▶ **What is expected**
In the listing below, locate the line containing "Time (optimized): 1540" and the line containing "from now on.". Output both of them and every line between, exactly as written, and nothing more.

▶ **Data to examine**
++++++++++++++++++++

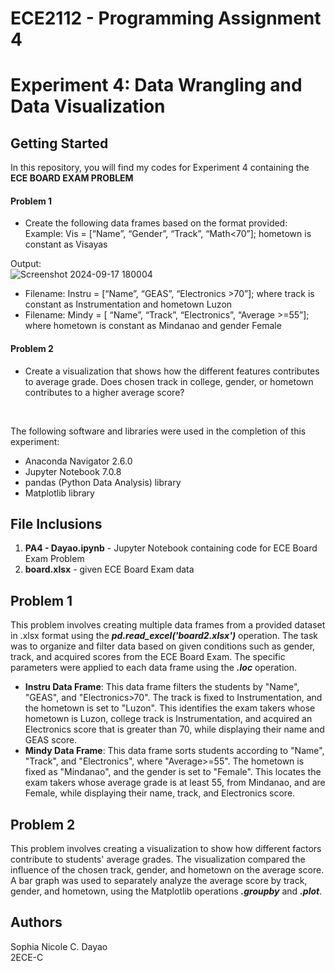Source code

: # **ECE2112 - Programming Assignment 4**
# **Experiment 4: Data Wrangling and Data Visualization**

## Getting Started
In this repository, you will find my codes for Experiment 4 containing the **ECE BOARD EXAM PROBLEM**
#### Problem 1
- Create the following data frames based on the format provided: <br>
  Example: Vis = [“Name”, “Gender”, “Track”, “Math<70”]; hometown is constant as Visayas <br>

Output:<br>
![Screenshot 2024-09-17 180004](https://github.com/user-attachments/assets/6e2c5e0a-d4a9-4182-95d6-2704a6c82c25)
  - Filename: Instru = [“Name”, “GEAS”, “Electronics >70”]; where track is constant as Instrumentation and hometown Luzon
  - Filename: Mindy = [ “Name”, “Track”, “Electronics”, “Average >=55”]; where hometown is constant as Mindanao and gender Female

#### Problem 2
- Create a visualization that shows how the different features contributes to average grade. Does chosen track in college, gender, or hometown contributes to a higher average score? <br>
<br>

The following software and libraries were used in the completion of this experiment:
- Anaconda Navigator 2.6.0<br>
- Jupyter Notebook 7.0.8
- pandas (Python Data Analysis) library
- Matplotlib library

## File Inclusions
1. **PA4 - Dayao.ipynb** - Jupyter Notebook containing code for ECE Board Exam Problem
2. **board.xlsx** - given ECE Board Exam data

## Problem 1
This problem involves creating multiple data frames from a provided dataset in .xlsx format using the ***pd.read_excel('board2.xlsx')*** operation. The task was to organize and filter data based on given conditions such as gender, track, and acquired scores from the ECE Board Exam. The specific parameters were applied to each data frame using the ***.loc*** operation.
- **Instru Data Frame**: This data frame filters the students by "Name", "GEAS", and "Electronics>70". The track is fixed to Instrumentation, and the hometown is set to "Luzon". This identifies the exam takers whose hometown is Luzon, college track is Instrumentation, and acquired an Electronics score that is greater than 70, while displaying their name and GEAS score.
- **Mindy Data Frame**: This data frame sorts students according to "Name", "Track", and "Electronics", where "Average>=55". The hometown is fixed as "Mindanao", and the gender is set to "Female". This locates the exam takers whose average grade is at least 55, from Mindanao, and are Female, while displaying their name, track, and Electronics score.

## Problem 2
This problem involves creating a visualization to show how different factors contribute to students' average grades. The visualization compared the influence of the chosen track, gender, and hometown on the average score. A bar graph was used to separately analyze the average score by track, gender, and hometown, using the Matplotlib operations ***.groupby*** and ***.plot***.

## Authors
Sophia Nicole C. Dayao
<br>
2ECE-C
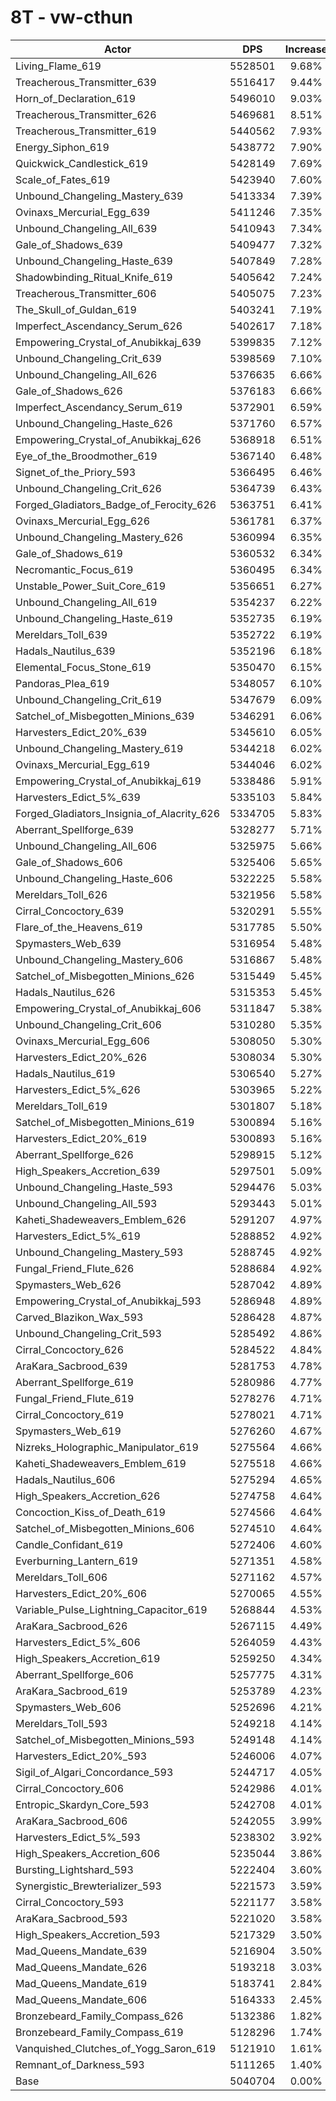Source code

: # 8T - vw-cthun
| Actor | DPS | Increase |
|---|:---:|:---:|
|Living_Flame_619|5528501|9.68%|
|Treacherous_Transmitter_639|5516417|9.44%|
|Horn_of_Declaration_619|5496010|9.03%|
|Treacherous_Transmitter_626|5469681|8.51%|
|Treacherous_Transmitter_619|5440562|7.93%|
|Energy_Siphon_619|5438772|7.90%|
|Quickwick_Candlestick_619|5428149|7.69%|
|Scale_of_Fates_619|5423940|7.60%|
|Unbound_Changeling_Mastery_639|5413334|7.39%|
|Ovinaxs_Mercurial_Egg_639|5411246|7.35%|
|Unbound_Changeling_All_639|5410943|7.34%|
|Gale_of_Shadows_639|5409477|7.32%|
|Unbound_Changeling_Haste_639|5407849|7.28%|
|Shadowbinding_Ritual_Knife_619|5405642|7.24%|
|Treacherous_Transmitter_606|5405075|7.23%|
|The_Skull_of_Guldan_619|5403241|7.19%|
|Imperfect_Ascendancy_Serum_626|5402617|7.18%|
|Empowering_Crystal_of_Anubikkaj_639|5399835|7.12%|
|Unbound_Changeling_Crit_639|5398569|7.10%|
|Unbound_Changeling_All_626|5376635|6.66%|
|Gale_of_Shadows_626|5376183|6.66%|
|Imperfect_Ascendancy_Serum_619|5372901|6.59%|
|Unbound_Changeling_Haste_626|5371760|6.57%|
|Empowering_Crystal_of_Anubikkaj_626|5368918|6.51%|
|Eye_of_the_Broodmother_619|5367140|6.48%|
|Signet_of_the_Priory_593|5366495|6.46%|
|Unbound_Changeling_Crit_626|5364739|6.43%|
|Forged_Gladiators_Badge_of_Ferocity_626|5363751|6.41%|
|Ovinaxs_Mercurial_Egg_626|5361781|6.37%|
|Unbound_Changeling_Mastery_626|5360994|6.35%|
|Gale_of_Shadows_619|5360532|6.34%|
|Necromantic_Focus_619|5360495|6.34%|
|Unstable_Power_Suit_Core_619|5356651|6.27%|
|Unbound_Changeling_All_619|5354237|6.22%|
|Unbound_Changeling_Haste_619|5352735|6.19%|
|Mereldars_Toll_639|5352722|6.19%|
|Hadals_Nautilus_639|5352196|6.18%|
|Elemental_Focus_Stone_619|5350470|6.15%|
|Pandoras_Plea_619|5348057|6.10%|
|Unbound_Changeling_Crit_619|5347679|6.09%|
|Satchel_of_Misbegotten_Minions_639|5346291|6.06%|
|Harvesters_Edict_20%_639|5345610|6.05%|
|Unbound_Changeling_Mastery_619|5344218|6.02%|
|Ovinaxs_Mercurial_Egg_619|5344046|6.02%|
|Empowering_Crystal_of_Anubikkaj_619|5338486|5.91%|
|Harvesters_Edict_5%_639|5335103|5.84%|
|Forged_Gladiators_Insignia_of_Alacrity_626|5334705|5.83%|
|Aberrant_Spellforge_639|5328277|5.71%|
|Unbound_Changeling_All_606|5325975|5.66%|
|Gale_of_Shadows_606|5325406|5.65%|
|Unbound_Changeling_Haste_606|5322225|5.58%|
|Mereldars_Toll_626|5321956|5.58%|
|Cirral_Concoctory_639|5320291|5.55%|
|Flare_of_the_Heavens_619|5317785|5.50%|
|Spymasters_Web_639|5316954|5.48%|
|Unbound_Changeling_Mastery_606|5316867|5.48%|
|Satchel_of_Misbegotten_Minions_626|5315449|5.45%|
|Hadals_Nautilus_626|5315353|5.45%|
|Empowering_Crystal_of_Anubikkaj_606|5311847|5.38%|
|Unbound_Changeling_Crit_606|5310280|5.35%|
|Ovinaxs_Mercurial_Egg_606|5308050|5.30%|
|Harvesters_Edict_20%_626|5308034|5.30%|
|Hadals_Nautilus_619|5306540|5.27%|
|Harvesters_Edict_5%_626|5303965|5.22%|
|Mereldars_Toll_619|5301807|5.18%|
|Satchel_of_Misbegotten_Minions_619|5300894|5.16%|
|Harvesters_Edict_20%_619|5300893|5.16%|
|Aberrant_Spellforge_626|5298915|5.12%|
|High_Speakers_Accretion_639|5297501|5.09%|
|Unbound_Changeling_Haste_593|5294476|5.03%|
|Unbound_Changeling_All_593|5293443|5.01%|
|Kaheti_Shadeweavers_Emblem_626|5291207|4.97%|
|Harvesters_Edict_5%_619|5288852|4.92%|
|Unbound_Changeling_Mastery_593|5288745|4.92%|
|Fungal_Friend_Flute_626|5288684|4.92%|
|Spymasters_Web_626|5287042|4.89%|
|Empowering_Crystal_of_Anubikkaj_593|5286948|4.89%|
|Carved_Blazikon_Wax_593|5286428|4.87%|
|Unbound_Changeling_Crit_593|5285492|4.86%|
|Cirral_Concoctory_626|5284522|4.84%|
|AraKara_Sacbrood_639|5281753|4.78%|
|Aberrant_Spellforge_619|5280986|4.77%|
|Fungal_Friend_Flute_619|5278276|4.71%|
|Cirral_Concoctory_619|5278021|4.71%|
|Spymasters_Web_619|5276260|4.67%|
|Nizreks_Holographic_Manipulator_619|5275564|4.66%|
|Kaheti_Shadeweavers_Emblem_619|5275518|4.66%|
|Hadals_Nautilus_606|5275294|4.65%|
|High_Speakers_Accretion_626|5274758|4.64%|
|Concoction_Kiss_of_Death_619|5274566|4.64%|
|Satchel_of_Misbegotten_Minions_606|5274510|4.64%|
|Candle_Confidant_619|5272406|4.60%|
|Everburning_Lantern_619|5271351|4.58%|
|Mereldars_Toll_606|5271162|4.57%|
|Harvesters_Edict_20%_606|5270065|4.55%|
|Variable_Pulse_Lightning_Capacitor_619|5268844|4.53%|
|AraKara_Sacbrood_626|5267115|4.49%|
|Harvesters_Edict_5%_606|5264059|4.43%|
|High_Speakers_Accretion_619|5259250|4.34%|
|Aberrant_Spellforge_606|5257775|4.31%|
|AraKara_Sacbrood_619|5253789|4.23%|
|Spymasters_Web_606|5252696|4.21%|
|Mereldars_Toll_593|5249218|4.14%|
|Satchel_of_Misbegotten_Minions_593|5249148|4.14%|
|Harvesters_Edict_20%_593|5246006|4.07%|
|Sigil_of_Algari_Concordance_593|5244717|4.05%|
|Cirral_Concoctory_606|5242986|4.01%|
|Entropic_Skardyn_Core_593|5242708|4.01%|
|AraKara_Sacbrood_606|5242055|3.99%|
|Harvesters_Edict_5%_593|5238302|3.92%|
|High_Speakers_Accretion_606|5235044|3.86%|
|Bursting_Lightshard_593|5222404|3.60%|
|Synergistic_Brewterializer_593|5221573|3.59%|
|Cirral_Concoctory_593|5221177|3.58%|
|AraKara_Sacbrood_593|5221020|3.58%|
|High_Speakers_Accretion_593|5217329|3.50%|
|Mad_Queens_Mandate_639|5216904|3.50%|
|Mad_Queens_Mandate_626|5193218|3.03%|
|Mad_Queens_Mandate_619|5183741|2.84%|
|Mad_Queens_Mandate_606|5164333|2.45%|
|Bronzebeard_Family_Compass_626|5132386|1.82%|
|Bronzebeard_Family_Compass_619|5128296|1.74%|
|Vanquished_Clutches_of_Yogg_Saron_619|5121910|1.61%|
|Remnant_of_Darkness_593|5111265|1.40%|
|Base|5040704|0.00%|
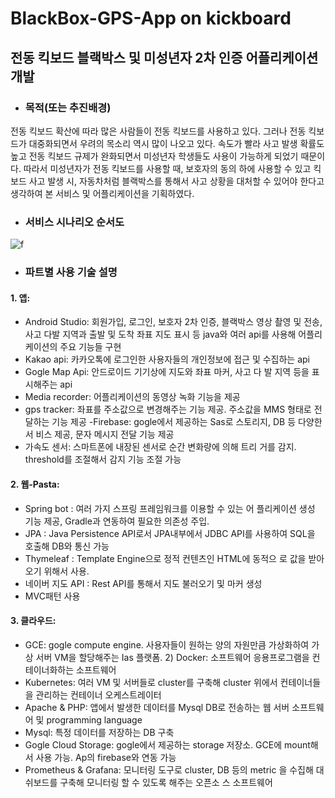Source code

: # BlackBox-GPS-App on kickboard

## 전동 킥보드 블랙박스 및 미성년자 2차 인증 어플리케이션 개발


- ### 목적(또는 추진배경)

전동 킥보드 확산에 따라 많은 사람들이 전동 킥보드를 사용하고 있다. 그러나 전동 킥보드가 대중화되면서 우려의 목소리 역시 많이 나오고 있다. 속도가 빨라 사고 발생 확률도 높고 전동 킥보드 규제가 완화되면서 미성년자 학생들도 사용이 가능하게 되었기 때문이다. 따라서 미성년자가 전동 킥보드를 사용할 때, 보호자의 동의 하에 사용할 수 있고 킥보드 사고 발생 시, 자동차처럼 블랙박스를 통해서 사고 상황을 대처할 수 있어야 한다고 생각하여 본 서비스 및 어플리케이션을 기획하였다.



- ### 서비스 시나리오 순서도

![f](https://user-images.githubusercontent.com/66519046/108327061-4f459180-720e-11eb-8185-6a80ec3081d3.png)



- ### 파트별 사용 기술 설명
#### 1. 앱:
- Android Studio: 회원가입, 로그인, 보호자 2차 인증, 블랙박스 영상
촬영 및 전송, 사고 다발 지역과 출발 및 도착 좌표 지도 표시 등 
java와 여러 api를 사용해 어플리케이션의 주요 기능들 구현
- Kakao api: 카카오톡에 로그인한 사용자들의 개인정보에 접근 및 
수집하는 api
- Gogle Map Api: 안드로이드 기기상에 지도와 좌표 마커, 사고 다
발 지역 등을 표시해주는 api
- Media recorder: 어플리케이션의 동영상 녹화 기능을 제공
- gps tracker: 좌표를 주소값으로 변경해주는 기능 제공. 주소값을 
MMS 형태로 전달하는 기능 제공
-Firebase: gogle에서 제공하는 Sas로 스토리지, DB 등 다양한 서
비스 제공, 문자 메시지 전달 기능 제공
- 가속도 센서: 스마트폰에 내장된 센서로 순간 변화량에 의해 트리
거를 감지. threshold를 조절해서 감지 기능 조절 가능

#### 2. 웹-Pasta:
- Spring bot : 여러 가지 스프링 프레임워크를 이용할 수 있는 어
플리케이션 생성 기능 제공, Gradle과 연동하여 필요한 의존성 주입. 
- JPA : Java Persistence API로서 JPA내부에서 JDBC API를 사용하여 
SQL을 호출해 DB와 통신 가능
- Thymeleaf : Template Engine으로 정적 컨텐츠인 HTML에 동적으
로 값을 받아오기 위해서 사용. 
- 네이버 지도 API : Rest API를 통해서 지도 불러오기 및 마커 생성
- MVC패턴 사용

#### 3. 클라우드:
- GCE: gogle compute engine. 사용자들이 원하는 양의 자원만큼
가상화하여 가상 서버 VM을 할당해주는 Ias 플랫폼. 2) Docker: 소프트웨어 응용프로그램을 컨테이너화하는 소프트웨어
- Kubernetes: 여러 VM 및 서버들로 cluster를 구축해 cluster 위에서
컨테이너들을 관리하는 컨테이너 오케스트레이터
- Apache & PHP: 앱에서 발생한 데이터를 Mysql DB로 전송하는 웹
서버 소프트웨어 및 programming language
- Mysql: 특정 데이터를 저장하는 DB 구축
- Gogle Cloud Storage: gogle에서 제공하는 storage 저장소. GCE에 
mount해서 사용 가능. Ap의 firebase와 연동 가능
- Prometheus & Grafana: 모니터링 도구로 cluster, DB 등의 metric
을 수집해 대쉬보드를 구축해 모니터링 할 수 있도록 해주는 오픈소
스 소프트웨어



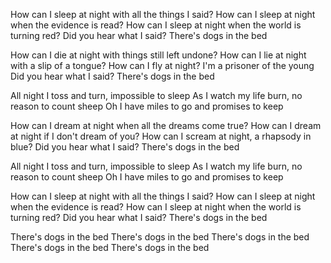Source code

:How can I sleep at night with all the things I said?
How can I sleep at night when the evidence is read?
How can I sleep at night when the world is turning red?
Did you hear what I said?
There's dogs in the bed

How can I die at night with things still left undone?
How can I lie at night with a slip of a tongue?
How can I fly at night? I'm a prisoner of the young
Did you hear what I said?
There's dogs in the bed

All night I toss and turn, impossible to sleep
As I watch my life burn, no reason to count sheep
Oh I have miles to go and promises to keep

How can I dream at night when all the dreams come true?
How can I dream at night if I don't dream of you?
How can I scream at night, a rhapsody in blue?
Did you hear what I said?
There's dogs in the bed

All night I toss and turn, impossible to sleep
As I watch my life burn, no reason to count sheep
Oh I have miles to go and promises to keep

How can I sleep at night with all the things I said?
How can I sleep at night when the evidence is read?
How can I sleep at night when the world is turning red?
Did you hear what I said?
There's dogs in the bed

There's dogs in the bed
There's dogs in the bed
There's dogs in the bed
There's dogs in the bed
There's dogs in the bed
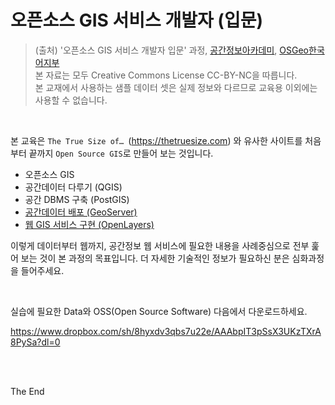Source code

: # 오픈소스 GIS 서비스 개발자 (입문)

> (출처) '오픈소스 GIS 서비스 개발자 입문' 과정, [공간정보아카데미](http://lxsiedu.or.kr), [OSGeo한국어지부](https://www.osgeo.kr)   
본 자료는 모두 Creative Commons License CC-BY-NC을 따릅니다.    
본 교재에서 사용하는 샘플 데이터 셋은 실제 정보와 다르므로 교육용 이외에는 사용할 수 없습니다.

<br/>

본 교육은 `The True Size of… `(https://thetruesize.com) 와 유사한 사이트를 처음부터 끝까지 `Open Source GIS`로 만들어 보는 것입니다.

- 오픈소스 GIS
- 공간데이터 다루기 (QGIS)
- 공간 DBMS 구축 (PostGIS)
- [공간데이터 배포 (GeoServer)](Lecture5-GeoServer.md)
- [웹 GIS 서비스 구현 (OpenLayers)](Lecture6-OpenLayers.md)

이렇게 데이터부터 웹까지, 공간정보 웹 서비스에 필요한 내용을 사례중심으로 전부 훑어 보는 것이 본 과정의 목표입니다. 더 자세한 기술적인 정보가 필요하신 분은 심화과정을 들어주세요.

<br/>

실습에 필요한 Data와 OSS(Open Source Software) 다음에서 다운로드하세요.

https://www.dropbox.com/sh/8hyxdv3qbs7u22e/AAAbpIT3pSsX3UKzTXrA8PySa?dl=0



<br/><br/>

The End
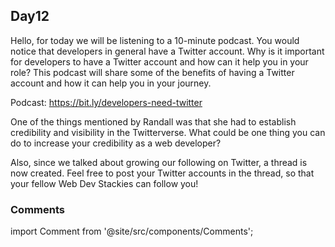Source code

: ## Day12

Hello, for today we will be listening to a 10-minute podcast. You would notice that developers in general have a Twitter account. Why is it important for developers to have a Twitter account and how can it help you in your role? This podcast will share some of the benefits of having a Twitter account and how it can help you in your journey.

Podcast: https://bit.ly/developers-need-twitter

One of the things mentioned by Randall was that she had to establish credibility and visibility in the Twitterverse. What could be one thing you can do to increase your credibility as a web developer?

Also, since we talked about growing our following on Twitter, a thread is now created. Feel free to post your Twitter accounts in the thread, so that your fellow Web Dev Stackies can follow you!

### Comments
import Comment from '@site/src/components/Comments';

<Comment></Comment>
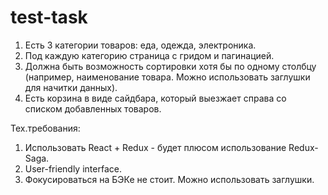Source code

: # test-task

1. Есть 3 категории товаров: еда, одежда, электроника.
2. Под каждую категорию страница с гридом и пагинацией.
3. Должна быть возможность сортировки хотя бы по одному столбцу (например, наименование товара. Можно использовать заглушки для начитки данных).
4. Есть корзина в виде сайдбара, который выезжает справа со списком добавленных товаров.

Тех.требования:
1. Использовать React + Redux - будет плюсом использование Redux-Saga.
2. User-friendly interface.
3. Фокусироваться на БЭКе не стоит. Можно использовать заглушки.
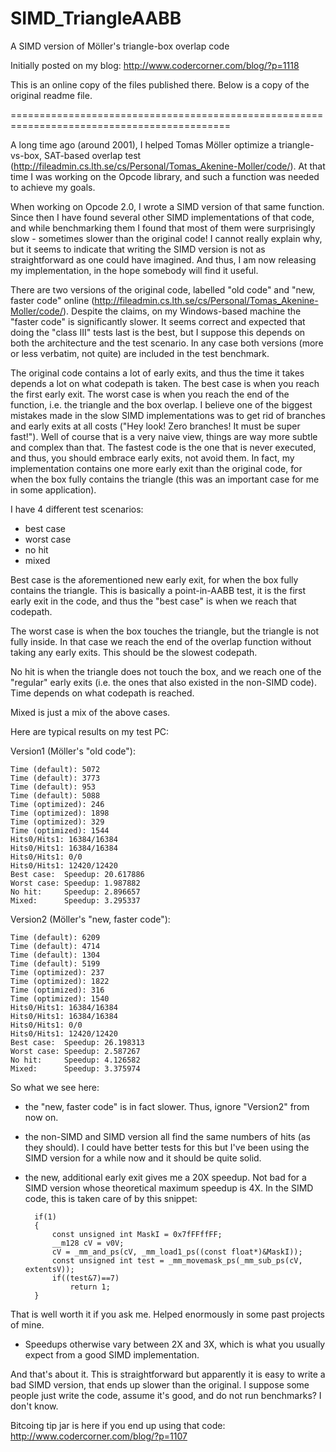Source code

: # SIMD_TriangleAABB
A SIMD version of Möller's triangle-box overlap code

Initially posted on my blog: http://www.codercorner.com/blog/?p=1118

This is an online copy of the files published there. Below is a copy of the original readme file.

============================================================================================

A long time ago (around 2001), I helped Tomas Möller optimize a triangle-vs-box, SAT-based overlap test (http://fileadmin.cs.lth.se/cs/Personal/Tomas_Akenine-Moller/code/). At that time I was working on the Opcode library, and such a function was needed to achieve my goals.

When working on Opcode 2.0, I wrote a SIMD version of that same function. Since then I have found several other SIMD implementations of that code, and while benchmarking them I found that most of them were surprisingly slow - sometimes slower than the original code! I cannot really explain why, but it seems to indicate that writing the SIMD version is not as straightforward as one could have imagined. And thus, I am now releasing my implementation, in the hope somebody will find it useful.

There are two versions of the original code, labelled "old code" and "new, faster code" online (http://fileadmin.cs.lth.se/cs/Personal/Tomas_Akenine-Moller/code/). Despite the claims, on my Windows-based machine the "faster code" is significantly slower. It seems correct and expected that doing the "class III" tests last is the best, but I suppose this depends on both the architecture and the test scenario. In any case both versions (more or less verbatim, not quite) are included in the test benchmark.

The original code contains a lot of early exits, and thus the time it takes depends a lot on what codepath is taken. The best case is when you reach the first early exit. The worst case is when you reach the end of the function, i.e. the triangle and the box overlap. I believe one of the biggest mistakes made in the slow SIMD implementations was to get rid of branches and early exits at all costs ("Hey look! Zero branches! It must be super fast!"). Well of course that is a very naive view, things are way more subtle and complex than that. The fastest code is the one that is never executed, and thus, you should embrace early exits, not avoid them. In fact, my implementation contains one more early exit than the original code, for when the box fully contains the triangle (this was an important case for me in some application).

I have 4 different test scenarios:
- best case
- worst case
- no hit
- mixed

Best case is the aforementioned new early exit, for when the box fully contains the triangle. This is basically a point-in-AABB test, it is the first early exit in the code, and thus the "best case" is when we reach that codepath.

The worst case is when the box touches the triangle, but the triangle is not fully inside. In that case we reach the end of the overlap function without taking any early exits. This should be the slowest codepath.

No hit is when the triangle does not touch the box, and we reach one of the "regular" early exits (i.e. the ones that also existed in the non-SIMD code). Time depends on what codepath is reached.

Mixed is just a mix of the above cases.

Here are typical results on my test PC:

Version1 (Möller's "old code"):

	Time (default): 5072
	Time (default): 3773
	Time (default): 953
	Time (default): 5088
	Time (optimized): 246
	Time (optimized): 1898
	Time (optimized): 329
	Time (optimized): 1544
	Hits0/Hits1: 16384/16384
	Hits0/Hits1: 16384/16384
	Hits0/Hits1: 0/0
	Hits0/Hits1: 12420/12420
	Best case:  Speedup: 20.617886
	Worst case: Speedup: 1.987882
	No hit:     Speedup: 2.896657
	Mixed:      Speedup: 3.295337

Version2 (Möller's "new, faster code"):

	Time (default): 6209
	Time (default): 4714
	Time (default): 1304
	Time (default): 5199
	Time (optimized): 237
	Time (optimized): 1822
	Time (optimized): 316
	Time (optimized): 1540
	Hits0/Hits1: 16384/16384
	Hits0/Hits1: 16384/16384
	Hits0/Hits1: 0/0
	Hits0/Hits1: 12420/12420
	Best case:  Speedup: 26.198313
	Worst case: Speedup: 2.587267
	No hit:     Speedup: 4.126582
	Mixed:      Speedup: 3.375974

So what we see here:

- the "new, faster code" is in fact slower. Thus, ignore "Version2" from now on.

- the non-SIMD and SIMD version all find the same numbers of hits (as they should). I could have better tests for this but I've been using the SIMD version for a while now and it should be quite solid.

- the new, additional early exit gives me a 20X speedup. Not bad for a SIMD version whose theoretical maximum speedup is 4X. In the SIMD code, this is taken care of by this snippet:

		if(1)
		{
			const unsigned int MaskI = 0x7fFFffFF;
			__m128 cV = v0V;
			cV = _mm_and_ps(cV, _mm_load1_ps((const float*)&MaskI));
			const unsigned int test = _mm_movemask_ps(_mm_sub_ps(cV, extentsV));
			if((test&7)==7)
				return 1;
		}

That is well worth it if you ask me. Helped enormously in some past projects of mine.

- Speedups otherwise vary between 2X and 3X, which is what you usually expect from a good SIMD implementation.


And that's about it. This is straightforward but apparently it is easy to write a bad SIMD version, that ends up slower than the original. I suppose some people just write the code, assume it's good, and do not run benchmarks? I don't know.

Bitcoing tip jar is here if you end up using that code: http://www.codercorner.com/blog/?p=1107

++++++++++++++++++++

▶ **Worked solution**
	Time (optimized): 1540
	Hits0/Hits1: 16384/16384
	Hits0/Hits1: 16384/16384
	Hits0/Hits1: 0/0
	Hits0/Hits1: 12420/12420
	Best case:  Speedup: 26.198313
	Worst case: Speedup: 2.587267
	No hit:     Speedup: 4.126582
	Mixed:      Speedup: 3.375974

So what we see here:

- the "new, faster code" is in fact slower. Thus, ignore "Version2" from now on.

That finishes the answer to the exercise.